Katy writes over at Midlife Rambler, exploring what life can be like when your children are grown and out of the nest. You can find more posts like this there.

In 2004, in my early 40s and near the end of a long marriage that had turned wrong and sad for both people, I took my then twelve-year-old son to a music festival. In a way, he was my beard: I desperately wanted to go, but sincerely believed I was too old for such young folk activities.

Are you comfortable in your own skinIt was the perfect tonic for a truly dark period in my life. Good live music has alway restored my soul and my soul especially needed restoring then. It was a special day for me to spend with my son, too. He was just learning to love music himself and his friends hadn’t quite caught up with him so he loved hanging out with people who liked music as much as he did and would talk with him about it. At that time one of those people was me. I knew I had been given the special gift of extra time before he went off to join his friends and become a teenager and I was grateful for every second.

I really only remember bits and pieces of the weekend. Seeing Lou Reed in the bright sunshine while people tossed around a beach ball and he sang about being happy to hang out with the ghost of his dead friend. Hearing The Drive-By Truckers for the first time. Waiting a full hour for George Clinton to bring the funk before realizing there would be no funk for me this night. Trying to get my uninterested son to stay for Joss Stone by pointing out she wasn’t wearing a bra.

But what I mostly remember about the weekend was how everywhere I went I felt like I didn’t belong, how it seemed to me like I was absolutely the oldest person there and how I was sure that everyone there was laughing at me for daring to go in the first place.

I stood on the sidelines at Puddle of Mudd looking for someone – anyone – who was close to my age (in retrospect, not the best place to do that).

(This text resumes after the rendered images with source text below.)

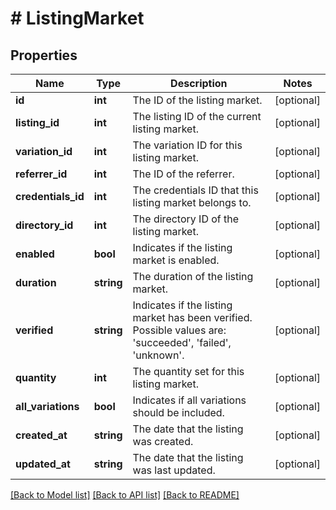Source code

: # # ListingMarket

## Properties

Name | Type | Description | Notes
------------ | ------------- | ------------- | -------------
**id** | **int** | The ID of the listing market. | [optional]
**listing_id** | **int** | The listing ID of the current listing market. | [optional]
**variation_id** | **int** | The variation ID for this listing market. | [optional]
**referrer_id** | **int** | The ID of the referrer. | [optional]
**credentials_id** | **int** | The credentials ID that this listing market belongs to. | [optional]
**directory_id** | **int** | The directory ID of the listing market. | [optional]
**enabled** | **bool** | Indicates if the listing market is enabled. | [optional]
**duration** | **string** | The duration of the listing market. | [optional]
**verified** | **string** | Indicates if the listing market has been verified. Possible values are: &#39;succeeded&#39;, &#39;failed&#39;, &#39;unknown&#39;. | [optional]
**quantity** | **int** | The quantity set for this listing market. | [optional]
**all_variations** | **bool** | Indicates if all variations should be included. | [optional]
**created_at** | **string** | The date that the listing was created. | [optional]
**updated_at** | **string** | The date that the listing was last updated. | [optional]

[[Back to Model list]](../../README.md#models) [[Back to API list]](../../README.md#endpoints) [[Back to README]](../../README.md)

I saw one couple – a 40ish man happily screaming along to every song and his long-suffering wife standing beside him. I actually found myself explaining to her that I was there with my son because I was so sure she was wondering.

I left the event to return to real life, convinced that it was sure to be my last time attending a music festival. Except somehow it wasn’t. Somehow I didn’t stop doing a lot of the things I thought I was about to be too old for when I was my early 40s. I haven’t cut my hair in a so-called age-appropriate style. I haven’t changed the way I dress. I got more comfortable with the life I ended up with and became more comfortable in my own skin. And I still go see the bands I want to see.

I spent a weekend this spring at the Shaky Knees Festival here in Atlanta. After two weeks of being out of town on business, I needed some soul restoring. And unlike 2004, where I stood very still and clapped a little bit, this time I danced like nobody was watching. Because I figured out that nobody is! And that’s so freeing. So I danced. I sang along. I waved my arms in the air as if I just didn’t even care. I had a wonderful, amazing, fabulous time.

Oh! And the son who was my companion in 2004? On a Saturday night during the 2015 festival, I was proud to be pretty much the oldest person in the place when my husband and I went to see my son and his band, Warehouse, perform as part of the Shaky Knees Late Night series. While I was watching them play, I saw him for the first time with new eyes and realized he’s a man now.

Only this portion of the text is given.